Eight weeks later, “Candida” was a smash. (Tony couldn’t remember the name of the song; his secretary had to look it up for him.) Calls began to come in from people hoping t book “that hot new ‘Candida’ group.” But there was no Dawn — in fact, Tony and the girls had not even met. To fill the void, over a dozen fake Dawns began to pop up everywhere. Bell whipped out $100,000, begging Tony to sign with them. Reluctantly, he agreed. Later, the $100,000 was spent suing the imposter groups and establishing the real identity of Dawn.
“‘Knock Three Times’ was the follow-up to ‘Candida’ and came from the same album,” said Tony. “It was a simple story about two people in love in a tenement building somewhere in New York City. One interesting thing about the record comes at the very end, at the bomp-bomp-bomp. We really used the ceiling in the recording studio to get that sound, and the last time you hear the drum, you can also hear the studio ceiling falling down. On some radio stations it distorts, but it’s really just the whole ceiling, falling on our heads.”
“Knock Three Times” was released in November 1970 and within a month had sold its first million. The record reached number one in January 1971 and went on to sell ore than seven million copies worldwide. As with “Candida,” Tony and the girls recorded their parts separately — he in New York and they in Los Angeles. The three still did not meet until after they had sold nine million records.
The success of Dawn was “overwhelming,” Tony told the press. “You say, ‘Well, that ain’t never going to happen to me — no way! ‘Course, if I ever had the chance I might… but what am I even thinking about it for?’ And then, boom! Fantasy becomes reality! I think some fantasies should stay fantasies, because they’re really much nicer that way.

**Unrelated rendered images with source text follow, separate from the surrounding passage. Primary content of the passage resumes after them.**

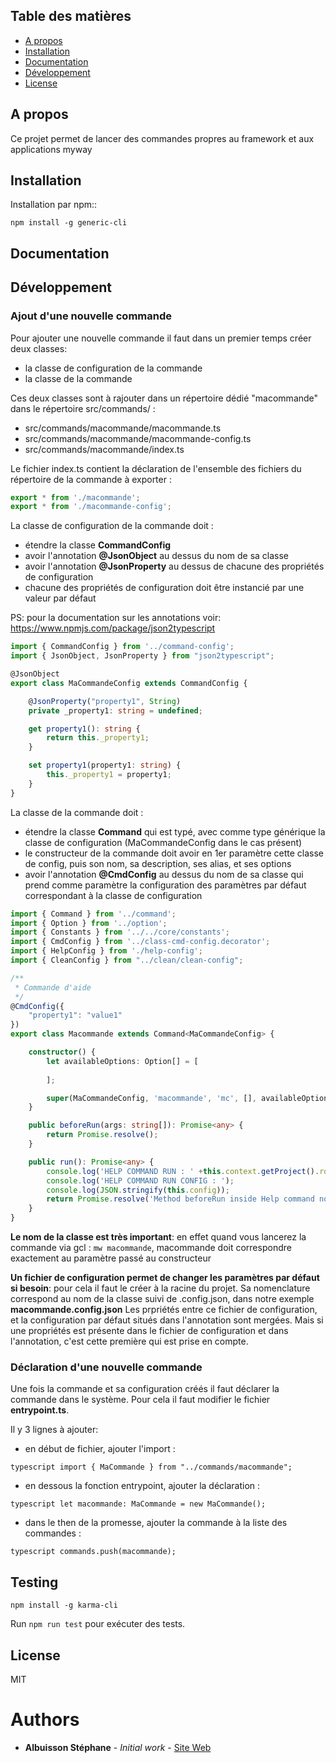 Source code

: ## Table des matières

- [A propos](#about)
- [Installation](#installation)
- [Documentation](#documentation)
- [Développement](#development)
- [License](#license)

## A propos

Ce projet permet de lancer des commandes propres au framework et aux applications myway

## Installation

Installation par npm::
```
npm install -g generic-cli
```

## Documentation


## Développement

### Ajout d'une nouvelle commande
Pour ajouter une nouvelle commande il faut dans un premier temps créer deux classes:
- la classe de configuration de la commande
- la classe de la commande

Ces deux classes sont à rajouter dans un répertoire dédié "macommande" dans le répertoire src/commands/ :
- src/commands/macommande/macommande.ts
- src/commands/macommande/macommande-config.ts
- src/commands/macommande/index.ts

Le fichier index.ts contient la déclaration de l'ensemble des fichiers du répertoire de la commande à exporter :

```typescript
export * from './macommande';
export * from './macommande-config';
```

La classe de configuration de la commande doit :
- étendre la classe **CommandConfig**
- avoir l'annotation **@JsonObject** au dessus du nom de sa classe
- avoir l'annotation **@JsonProperty** au dessus de chacune des propriétés de configuration 
- chacune des propriétés de configuration doit être instancié par une valeur par défaut

PS: pour la documentation sur les annotations voir: https://www.npmjs.com/package/json2typescript

```typescript
import { CommandConfig } from '../command-config';
import { JsonObject, JsonProperty } from "json2typescript";

@JsonObject
export class MaCommandeConfig extends CommandConfig {

    @JsonProperty("property1", String)
    private _property1: string = undefined;

    get property1(): string {
        return this._property1;
    }

    set property1(property1: string) {
        this._property1 = property1;
    }
}
```

La classe de la commande doit : 
- étendre la classe **Command** qui est typé, avec comme type générique la classe de configuration (MaCommandeConfig dans le cas présent)
- le constructeur de la commande doit avoir en 1er paramètre cette classe de config, puis son nom, sa description, ses alias, et ses options
- avoir l'annotation **@CmdConfig** au dessus du nom de sa classe qui prend comme paramètre la configuration des paramètres par défaut correspondant à la classe de configuration

```typescript
import { Command } from '../command';
import { Option } from '../option';
import { Constants } from '../../core/constants';
import { CmdConfig } from '../class-cmd-config.decorator';
import { HelpConfig } from './help-config';
import { CleanConfig } from "../clean/clean-config";

/**
 * Commande d'aide
 */
@CmdConfig({
    "property1": "value1"
})
export class Macommande extends Command<MaCommandeConfig> {

    constructor() {
        let availableOptions: Option[] = [
            
        ];

        super(MaCommandeConfig, 'macommande', 'mc', [], availableOptions);
    }

    public beforeRun(args: string[]): Promise<any> {
        return Promise.resolve();
    }

    public run(): Promise<any> {
        console.log('HELP COMMAND RUN : ' +this.context.getProject().root);
        console.log('HELP COMMAND RUN CONFIG : ');
        console.log(JSON.stringify(this.config));
        return Promise.resolve('Method beforeRun inside Help command not implemented.');
    }
}
```

**Le nom de la classe est très important**: en effet quand vous lancerez la commande via gcl :  ```mw macommande```, macommande doit correspondre exactement au paramètre passé au constructeur

**Un fichier de configuration permet de changer les paramètres par défaut si besoin**: pour cela il faut le créer à la racine du projet. Sa nomenclature correspond au nom de la classe suivi de .config.json, dans notre exemple **macommande.config.json**
Les prpriétés entre ce fichier de configuration, et la configuration par défaut situés dans l'annotation sont mergées. Mais si une propriétés est présente dans le fichier de configuration et dans l'annotation, c'est cette première qui est prise en compte.


### Déclaration d'une nouvelle commande

Une fois la commande et sa configuration créés il faut déclarer la commande dans le système. Pour cela il faut modifier le fichier **entrypoint.ts**.

Il y 3 lignes à ajouter:
- en début de fichier, ajouter l'import : 

```typescript import { MaCommande } from "../commands/macommande";```

- en dessous la fonction entrypoint, ajouter la déclaration : 

```typescript let macommande: MaCommande = new MaCommande();```

- dans le then de la promesse, ajouter la commande à la liste des commandes : 

```typescript commands.push(macommande);```

## Testing
```
npm install -g karma-cli
```
Run `npm run test` pour exécuter des tests.


## License

MIT

# Authors

* **Albuisson Stéphane** - *Initial work* - [Site Web](http://stephane-albuisson.com)
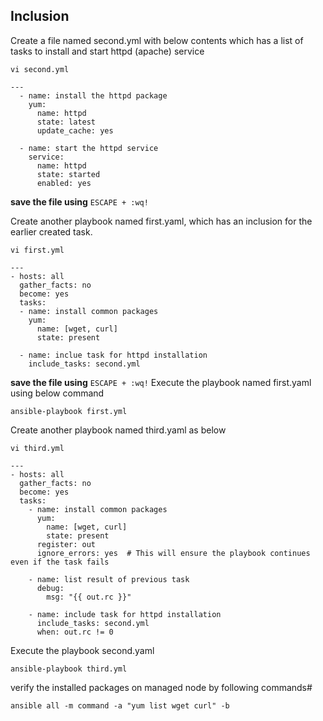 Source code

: ## Inclusion

Create a file named second.yml with below contents which has a list of tasks to install and start httpd (apache) service
```
vi second.yml
```
```
---
  - name: install the httpd package
    yum:
      name: httpd
      state: latest
      update_cache: yes

  - name: start the httpd service
    service:
      name: httpd
      state: started
      enabled: yes
```
**save the file using** `ESCAPE + :wq!`


Create another playbook named first.yaml, which has an inclusion for the earlier created task.
```
vi first.yml
```
```
---
- hosts: all
  gather_facts: no
  become: yes
  tasks:
  - name: install common packages
    yum:
      name: [wget, curl]
      state: present

  - name: inclue task for httpd installation
    include_tasks: second.yml
 ``` 

**save the file using** `ESCAPE + :wq!`
Execute the playbook named first.yaml using below command
```
ansible-playbook first.yml
```

Create another playbook named third.yaml as below
```
vi third.yml
```
```
---
- hosts: all
  gather_facts: no
  become: yes
  tasks:
    - name: install common packages
      yum:
        name: [wget, curl]
        state: present
      register: out
      ignore_errors: yes  # This will ensure the playbook continues even if the task fails

    - name: list result of previous task
      debug:
        msg: "{{ out.rc }}"

    - name: include task for httpd installation
      include_tasks: second.yml
      when: out.rc != 0

```
Execute the playbook second.yaml
```
ansible-playbook third.yml
```

verify the installed packages on managed node by following commands#
```
ansible all -m command -a "yum list wget curl" -b
```
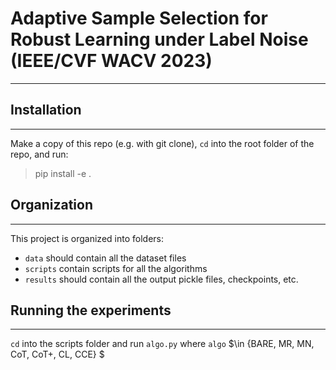 # Adaptive Sample Selection for Robust Learning under Label Noise (IEEE/CVF WACV 2023)
---

## Installation
---
Make a copy of this repo (e.g. with git clone), ```cd``` into the root folder of the repo, and run:

> pip install -e .

## Organization
---
This project is organized into folders:
- ```data``` should contain all the dataset files
- ```scripts``` contain scripts for all the algorithms
- ```results``` should contain all the output pickle files, checkpoints, etc.

## Running the experiments
---
```cd``` into the scripts folder and run ```algo.py``` where ```algo```  $\in \{BARE, MR, MN, CoT, CoT+, CL, CCE\} $
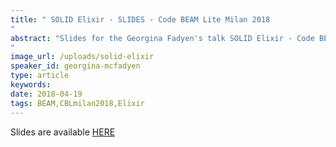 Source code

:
 ```yaml
---
title: " SOLID Elixir - SLIDES - Code BEAM Lite Milan 2018
"
abstract: "Slides for the Georgina Fadyen's talk SOLID Elixir - Code BEAM Lite Milan 2018
"
image_url: /uploads/solid-elixir
speaker_id: georgina-mcfadyen
type: article
keywords: 
date: 2018-04-19
tags: BEAM,CBLmilan2018,Elixir
---
```

Slides are available&nbsp;<a href="http://s3.amazonaws.com/erlang-conferences-production/media/files/000/000/870/original/Georgina_McFadyen_-_SOLID_Elixir.compressed.pdf?1524057251" target="_blank">HERE</a>
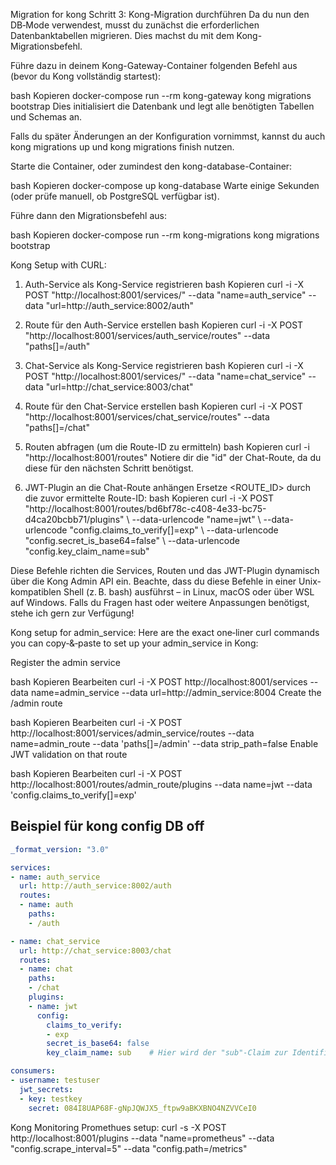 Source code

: Migration for kong 
Schritt 3: Kong-Migration durchführen
Da du nun den DB‑Mode verwendest, musst du zunächst die erforderlichen Datenbanktabellen migrieren. Dies machst du mit dem Kong-Migrationsbefehl.

Führe dazu in deinem Kong-Gateway-Container folgenden Befehl aus (bevor du Kong vollständig startest):

bash
Kopieren
docker-compose run --rm kong-gateway kong migrations bootstrap
Dies initialisiert die Datenbank und legt alle benötigten Tabellen und Schemas an.

Falls du später Änderungen an der Konfiguration vornimmst, kannst du auch kong migrations up und kong migrations finish nutzen.





Starte die Container, oder zumindest den kong-database-Container:

bash
Kopieren
docker-compose up kong-database
Warte einige Sekunden (oder prüfe manuell, ob PostgreSQL verfügbar ist).

Führe dann den Migrationsbefehl aus:

bash
Kopieren
docker-compose run --rm kong-migrations kong migrations bootstrap


Kong Setup with CURL:
1. Auth-Service als Kong-Service registrieren
bash
Kopieren
curl -i -X POST "http://localhost:8001/services/" --data "name=auth_service" --data "url=http://auth_service:8002/auth"
1. Route für den Auth-Service erstellen
bash
Kopieren
curl -i -X POST "http://localhost:8001/services/auth_service/routes" --data "paths[]=/auth"
1. Chat-Service als Kong-Service registrieren
bash
Kopieren
curl -i -X POST "http://localhost:8001/services/" --data "name=chat_service" --data "url=http://chat_service:8003/chat"
1. Route für den Chat-Service erstellen
bash
Kopieren
curl -i -X POST "http://localhost:8001/services/chat_service/routes" --data "paths[]=/chat"
1. Routen abfragen (um die Route-ID zu ermitteln)
bash
Kopieren
curl -i "http://localhost:8001/routes"
Notiere dir die "id" der Chat-Route, da du diese für den nächsten Schritt benötigst.

1. JWT-Plugin an die Chat-Route anhängen
Ersetze <ROUTE_ID> durch die zuvor ermittelte Route-ID:
bash
Kopieren
 curl -i -X POST "http://localhost:8001/routes/bd6bf78c-c408-4e33-bc75-d4ca20bcbb71/plugins" \ --data-urlencode "name=jwt" \  --data-urlencode "config.claims_to_verify[]=exp" \ --data-urlencode "config.secret_is_base64=false" \ --data-urlencode "config.key_claim_name=sub"

Diese Befehle richten die Services, Routen und das JWT-Plugin dynamisch über die Kong Admin API ein. Beachte, dass du diese Befehle in einer Unix-kompatiblen Shell (z. B. bash) ausführst – in Linux, macOS oder über WSL auf Windows. Falls du Fragen hast oder weitere Anpassungen benötigst, stehe ich gern zur Verfügung!


Kong setup for admin_service:
Here are the exact one‑liner curl commands you can copy‑&‑paste to set up your admin_service in Kong:

Register the admin service

bash
Kopieren
Bearbeiten
curl -i -X POST http://localhost:8001/services --data name=admin_service --data url=http://admin_service:8004
Create the /admin route

bash
Kopieren
Bearbeiten
curl -i -X POST http://localhost:8001/services/admin_service/routes  --data name=admin_route  --data 'paths[]=/admin' --data strip_path=false
Enable JWT validation on that route

bash
Kopieren
Bearbeiten
curl -i -X POST http://localhost:8001/routes/admin_route/plugins --data name=jwt --data 'config.claims_to_verify[]=exp'



## Beispiel für kong config DB off
```yml
_format_version: "3.0"

services:
- name: auth_service
  url: http://auth_service:8002/auth
  routes:
  - name: auth
    paths:
    - /auth

- name: chat_service
  url: http://chat_service:8003/chat 
  routes:
  - name: chat
    paths:
    - /chat
    plugins:
    - name: jwt
      config:
        claims_to_verify:
        - exp
        secret_is_base64: false
        key_claim_name: sub    # Hier wird der "sub"-Claim zur Identifikation genutzt

consumers:
- username: testuser
  jwt_secrets:
  - key: testkey
    secret: 084I8UAP68F-gNpJQWJX5_ftpw9aBKXBNO4NZVVCeI0
```



Kong Monitoring 
Promethues setup:
curl -s -X POST http://localhost:8001/plugins --data "name=prometheus" --data "config.scrape_interval=5" --data "config.path=/metrics"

But in this case — thank the good Lord — everything turned out to be everything I imagined it to be.”
Dawn’s biggest hit, “Tie a Yellow Ribbon Round the Ole Oak Tree”, followed in 1973, and the trio charted three more Top 10 hits in the mid-seventies. After that, their hits stopped, though they still had many concert dates and a musical variety television series that ran intermittently for two and a half years on CBS. In July 1977, during a show in Massachusetts, Tony shocked Dawn and the audience by announcing his retirement and claiming he was giving up show business for Jesus Christ. His decision followed the death of his sister and suicide of his close friend, Freddie Prinze. He also had a cocaine problem and suffered from manic depression. In November of the same year, he made a solo comeback, playing Las Vegas and had a minor hit, “Sweets for My Sweet,” on Casablanca Records.
Beginning in the late eighties, Tony cohosted Jerry Lewis’ Labor Day Telethon and in 1988 he briefly re-formed Dawn with Telma and Joyce. In the early nineties Tony relocated to Branson, Missouri, where he opened the Tony Orlando Ribbon Music Theater and began performing there regularly.